Activity: Report every line of the records beneath this task that holds the string "impl".

+++ Entries shown +++

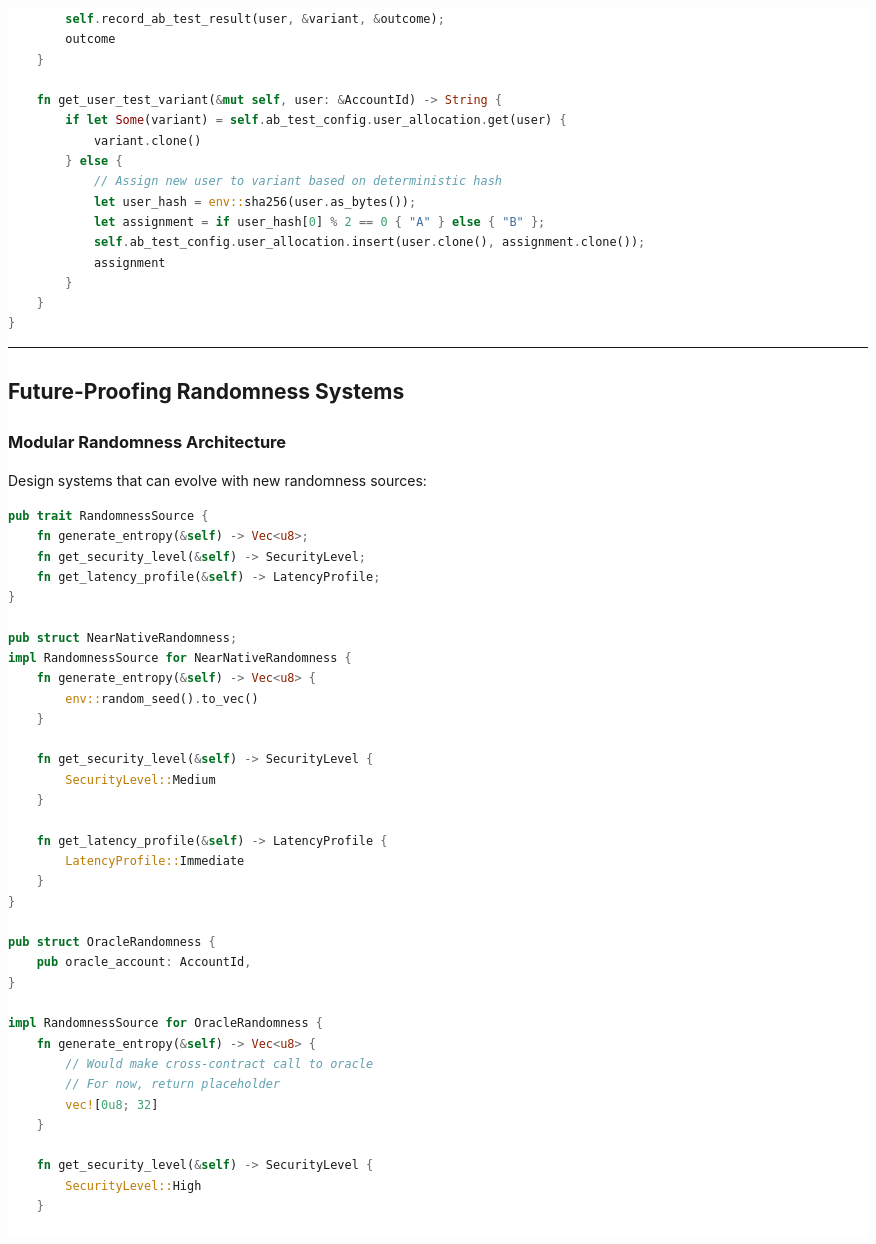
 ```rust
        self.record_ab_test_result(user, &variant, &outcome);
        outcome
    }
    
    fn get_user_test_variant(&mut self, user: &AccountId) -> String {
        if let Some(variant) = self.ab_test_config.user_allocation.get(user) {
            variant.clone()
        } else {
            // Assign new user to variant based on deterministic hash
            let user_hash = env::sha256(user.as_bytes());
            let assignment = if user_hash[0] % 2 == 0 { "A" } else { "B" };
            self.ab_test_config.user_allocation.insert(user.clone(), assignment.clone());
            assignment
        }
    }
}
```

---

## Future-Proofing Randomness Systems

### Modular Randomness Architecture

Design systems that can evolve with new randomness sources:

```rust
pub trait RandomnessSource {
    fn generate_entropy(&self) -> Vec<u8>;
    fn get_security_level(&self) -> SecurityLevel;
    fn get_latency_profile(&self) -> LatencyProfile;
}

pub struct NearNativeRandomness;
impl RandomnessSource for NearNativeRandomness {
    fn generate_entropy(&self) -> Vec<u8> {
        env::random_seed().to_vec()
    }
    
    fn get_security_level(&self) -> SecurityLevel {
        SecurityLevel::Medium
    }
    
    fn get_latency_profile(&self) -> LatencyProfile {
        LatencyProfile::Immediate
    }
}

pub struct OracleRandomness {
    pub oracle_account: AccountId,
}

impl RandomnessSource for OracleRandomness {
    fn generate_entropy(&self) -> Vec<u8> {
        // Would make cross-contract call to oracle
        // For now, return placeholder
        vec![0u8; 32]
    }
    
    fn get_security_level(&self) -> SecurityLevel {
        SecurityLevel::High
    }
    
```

+++

Task output:
impl RandomnessSource for NearNativeRandomness {
impl RandomnessSource for OracleRandomness {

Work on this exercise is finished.